Stored data
*** Block opens ***

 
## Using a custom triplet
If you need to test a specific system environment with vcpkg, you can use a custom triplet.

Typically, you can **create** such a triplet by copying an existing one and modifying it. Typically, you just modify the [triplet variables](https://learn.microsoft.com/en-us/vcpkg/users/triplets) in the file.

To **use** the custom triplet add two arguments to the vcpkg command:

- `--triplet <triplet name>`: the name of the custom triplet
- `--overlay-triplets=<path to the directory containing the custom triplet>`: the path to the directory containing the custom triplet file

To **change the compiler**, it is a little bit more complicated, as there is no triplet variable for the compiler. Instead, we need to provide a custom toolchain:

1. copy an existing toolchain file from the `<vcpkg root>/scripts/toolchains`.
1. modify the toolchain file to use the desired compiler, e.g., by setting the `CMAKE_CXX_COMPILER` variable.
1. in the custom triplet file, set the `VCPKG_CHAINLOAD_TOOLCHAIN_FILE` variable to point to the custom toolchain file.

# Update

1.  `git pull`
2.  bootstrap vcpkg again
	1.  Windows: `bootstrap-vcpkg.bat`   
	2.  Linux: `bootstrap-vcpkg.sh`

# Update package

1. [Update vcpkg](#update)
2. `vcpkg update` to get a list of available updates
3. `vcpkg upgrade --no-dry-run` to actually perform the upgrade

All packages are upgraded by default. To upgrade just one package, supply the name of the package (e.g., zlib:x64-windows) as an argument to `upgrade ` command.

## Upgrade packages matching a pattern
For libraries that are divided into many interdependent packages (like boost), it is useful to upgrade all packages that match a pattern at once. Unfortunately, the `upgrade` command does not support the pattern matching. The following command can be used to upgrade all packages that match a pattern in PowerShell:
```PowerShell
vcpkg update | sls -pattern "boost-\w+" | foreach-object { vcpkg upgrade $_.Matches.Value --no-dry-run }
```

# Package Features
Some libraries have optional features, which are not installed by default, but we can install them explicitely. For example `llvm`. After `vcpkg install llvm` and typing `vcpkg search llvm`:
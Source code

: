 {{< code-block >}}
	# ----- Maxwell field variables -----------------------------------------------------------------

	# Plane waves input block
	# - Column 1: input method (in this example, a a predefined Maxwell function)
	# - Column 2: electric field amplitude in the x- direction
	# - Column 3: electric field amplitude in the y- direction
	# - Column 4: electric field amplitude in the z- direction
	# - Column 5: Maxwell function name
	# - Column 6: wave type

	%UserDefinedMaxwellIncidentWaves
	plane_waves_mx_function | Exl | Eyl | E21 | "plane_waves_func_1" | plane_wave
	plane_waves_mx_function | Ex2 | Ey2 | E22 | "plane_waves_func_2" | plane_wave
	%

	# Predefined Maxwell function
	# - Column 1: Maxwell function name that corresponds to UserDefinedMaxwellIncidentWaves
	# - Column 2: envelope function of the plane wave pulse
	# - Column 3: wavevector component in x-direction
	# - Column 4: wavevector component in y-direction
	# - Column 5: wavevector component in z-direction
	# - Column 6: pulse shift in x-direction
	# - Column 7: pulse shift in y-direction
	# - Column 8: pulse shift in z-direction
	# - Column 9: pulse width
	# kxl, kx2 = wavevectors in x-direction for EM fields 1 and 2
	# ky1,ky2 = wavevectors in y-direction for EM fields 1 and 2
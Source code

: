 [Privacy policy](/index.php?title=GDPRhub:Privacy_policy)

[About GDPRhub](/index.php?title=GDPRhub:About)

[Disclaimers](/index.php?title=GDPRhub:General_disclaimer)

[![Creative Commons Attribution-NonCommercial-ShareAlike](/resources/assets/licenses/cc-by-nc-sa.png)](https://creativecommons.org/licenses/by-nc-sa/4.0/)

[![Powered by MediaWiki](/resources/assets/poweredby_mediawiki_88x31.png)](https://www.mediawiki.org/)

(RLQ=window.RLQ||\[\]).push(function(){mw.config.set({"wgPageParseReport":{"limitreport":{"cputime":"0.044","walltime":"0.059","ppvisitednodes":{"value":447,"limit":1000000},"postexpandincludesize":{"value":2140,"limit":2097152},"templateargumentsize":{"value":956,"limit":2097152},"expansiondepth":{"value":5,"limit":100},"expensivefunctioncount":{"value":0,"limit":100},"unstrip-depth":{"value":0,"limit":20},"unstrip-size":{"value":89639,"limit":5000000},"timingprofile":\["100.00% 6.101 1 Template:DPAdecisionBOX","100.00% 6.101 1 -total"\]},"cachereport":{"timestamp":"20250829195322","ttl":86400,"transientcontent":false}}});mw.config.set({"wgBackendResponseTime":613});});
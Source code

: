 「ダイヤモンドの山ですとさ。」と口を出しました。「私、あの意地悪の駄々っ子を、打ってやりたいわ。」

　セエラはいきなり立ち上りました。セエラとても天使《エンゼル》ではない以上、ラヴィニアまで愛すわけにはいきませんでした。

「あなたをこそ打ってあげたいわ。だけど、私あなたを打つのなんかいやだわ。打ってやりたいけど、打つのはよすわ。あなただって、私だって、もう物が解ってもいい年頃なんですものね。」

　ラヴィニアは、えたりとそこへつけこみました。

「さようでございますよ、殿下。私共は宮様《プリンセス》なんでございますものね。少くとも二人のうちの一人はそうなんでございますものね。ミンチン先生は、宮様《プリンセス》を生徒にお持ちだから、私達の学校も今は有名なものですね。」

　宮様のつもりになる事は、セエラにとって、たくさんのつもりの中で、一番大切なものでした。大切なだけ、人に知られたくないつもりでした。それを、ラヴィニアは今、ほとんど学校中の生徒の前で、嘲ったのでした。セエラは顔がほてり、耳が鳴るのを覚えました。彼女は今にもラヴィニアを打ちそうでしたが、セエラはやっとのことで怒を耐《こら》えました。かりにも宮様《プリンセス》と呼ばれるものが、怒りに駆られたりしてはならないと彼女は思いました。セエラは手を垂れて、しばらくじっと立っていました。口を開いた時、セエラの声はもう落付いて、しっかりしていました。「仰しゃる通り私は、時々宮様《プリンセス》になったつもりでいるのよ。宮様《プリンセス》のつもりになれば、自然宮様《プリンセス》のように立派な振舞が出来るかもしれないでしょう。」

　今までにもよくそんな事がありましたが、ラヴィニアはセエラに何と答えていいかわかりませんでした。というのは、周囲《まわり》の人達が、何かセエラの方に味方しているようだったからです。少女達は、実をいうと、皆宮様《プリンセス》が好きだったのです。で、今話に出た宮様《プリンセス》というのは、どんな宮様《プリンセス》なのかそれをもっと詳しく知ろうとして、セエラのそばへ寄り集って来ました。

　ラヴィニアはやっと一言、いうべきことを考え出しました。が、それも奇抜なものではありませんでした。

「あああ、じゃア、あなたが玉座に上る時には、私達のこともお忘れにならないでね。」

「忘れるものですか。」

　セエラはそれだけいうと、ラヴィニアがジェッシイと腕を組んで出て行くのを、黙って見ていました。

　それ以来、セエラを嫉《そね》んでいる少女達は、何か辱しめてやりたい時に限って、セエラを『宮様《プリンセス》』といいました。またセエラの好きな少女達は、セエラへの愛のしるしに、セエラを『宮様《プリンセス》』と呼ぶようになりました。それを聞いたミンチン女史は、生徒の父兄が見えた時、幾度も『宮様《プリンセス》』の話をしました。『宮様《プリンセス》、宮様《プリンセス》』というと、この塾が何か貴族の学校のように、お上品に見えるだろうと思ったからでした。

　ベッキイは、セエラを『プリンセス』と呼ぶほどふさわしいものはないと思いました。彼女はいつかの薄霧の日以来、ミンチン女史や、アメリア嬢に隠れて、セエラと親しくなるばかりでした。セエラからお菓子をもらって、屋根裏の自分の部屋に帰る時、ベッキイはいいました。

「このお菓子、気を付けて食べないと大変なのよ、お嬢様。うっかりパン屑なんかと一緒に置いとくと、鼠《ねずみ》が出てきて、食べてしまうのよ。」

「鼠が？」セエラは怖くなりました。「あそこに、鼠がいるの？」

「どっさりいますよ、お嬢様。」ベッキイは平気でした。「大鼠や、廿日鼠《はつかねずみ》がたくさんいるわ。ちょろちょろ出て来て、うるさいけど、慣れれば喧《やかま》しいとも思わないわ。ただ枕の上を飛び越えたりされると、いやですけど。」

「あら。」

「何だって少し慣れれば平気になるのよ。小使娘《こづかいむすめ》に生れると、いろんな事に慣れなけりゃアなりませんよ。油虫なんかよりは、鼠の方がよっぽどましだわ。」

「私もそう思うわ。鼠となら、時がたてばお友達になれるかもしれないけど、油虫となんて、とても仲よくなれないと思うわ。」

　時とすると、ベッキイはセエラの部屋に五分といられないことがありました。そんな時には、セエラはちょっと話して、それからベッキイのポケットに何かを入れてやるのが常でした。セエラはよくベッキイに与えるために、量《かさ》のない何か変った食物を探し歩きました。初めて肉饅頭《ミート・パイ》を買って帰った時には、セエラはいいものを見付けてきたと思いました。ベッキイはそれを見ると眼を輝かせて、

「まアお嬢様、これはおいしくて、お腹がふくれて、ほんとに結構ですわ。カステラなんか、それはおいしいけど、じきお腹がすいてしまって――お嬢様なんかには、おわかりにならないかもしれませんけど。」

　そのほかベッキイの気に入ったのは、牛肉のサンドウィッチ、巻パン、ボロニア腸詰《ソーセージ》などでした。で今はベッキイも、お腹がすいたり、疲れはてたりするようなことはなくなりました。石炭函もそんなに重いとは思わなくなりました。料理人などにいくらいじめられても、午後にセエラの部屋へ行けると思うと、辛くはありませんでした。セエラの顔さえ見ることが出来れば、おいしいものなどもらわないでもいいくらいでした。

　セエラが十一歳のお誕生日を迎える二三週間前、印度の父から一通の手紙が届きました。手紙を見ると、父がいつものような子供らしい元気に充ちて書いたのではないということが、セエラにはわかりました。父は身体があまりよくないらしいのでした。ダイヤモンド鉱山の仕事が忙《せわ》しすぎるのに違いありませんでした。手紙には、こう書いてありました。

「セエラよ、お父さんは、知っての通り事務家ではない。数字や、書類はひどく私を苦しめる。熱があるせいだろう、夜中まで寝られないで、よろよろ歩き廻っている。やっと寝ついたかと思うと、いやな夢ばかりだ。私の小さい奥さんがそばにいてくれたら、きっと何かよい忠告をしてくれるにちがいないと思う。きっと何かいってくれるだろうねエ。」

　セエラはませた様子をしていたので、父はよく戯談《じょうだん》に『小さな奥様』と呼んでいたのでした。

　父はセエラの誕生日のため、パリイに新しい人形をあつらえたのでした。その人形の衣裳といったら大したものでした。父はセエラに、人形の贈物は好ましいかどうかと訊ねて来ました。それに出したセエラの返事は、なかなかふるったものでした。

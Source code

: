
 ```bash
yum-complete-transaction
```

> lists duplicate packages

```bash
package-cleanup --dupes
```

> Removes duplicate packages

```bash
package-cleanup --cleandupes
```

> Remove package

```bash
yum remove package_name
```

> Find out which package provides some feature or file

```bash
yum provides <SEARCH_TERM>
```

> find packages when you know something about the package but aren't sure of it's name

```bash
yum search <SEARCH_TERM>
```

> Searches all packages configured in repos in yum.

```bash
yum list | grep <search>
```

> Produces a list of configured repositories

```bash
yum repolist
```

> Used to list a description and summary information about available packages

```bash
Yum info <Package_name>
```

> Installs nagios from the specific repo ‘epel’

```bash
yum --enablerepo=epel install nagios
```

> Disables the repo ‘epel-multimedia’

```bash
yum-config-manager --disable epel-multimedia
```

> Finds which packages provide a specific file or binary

*** Block closes ***

Activity
In the records above, find the lines containing "UserDefinedMaxwellIncidentWaves" and copy them.

Expected output
	%UserDefinedMaxwellIncidentWaves
	# - Column 1: Maxwell function name that corresponds to UserDefinedMaxwellIncidentWaves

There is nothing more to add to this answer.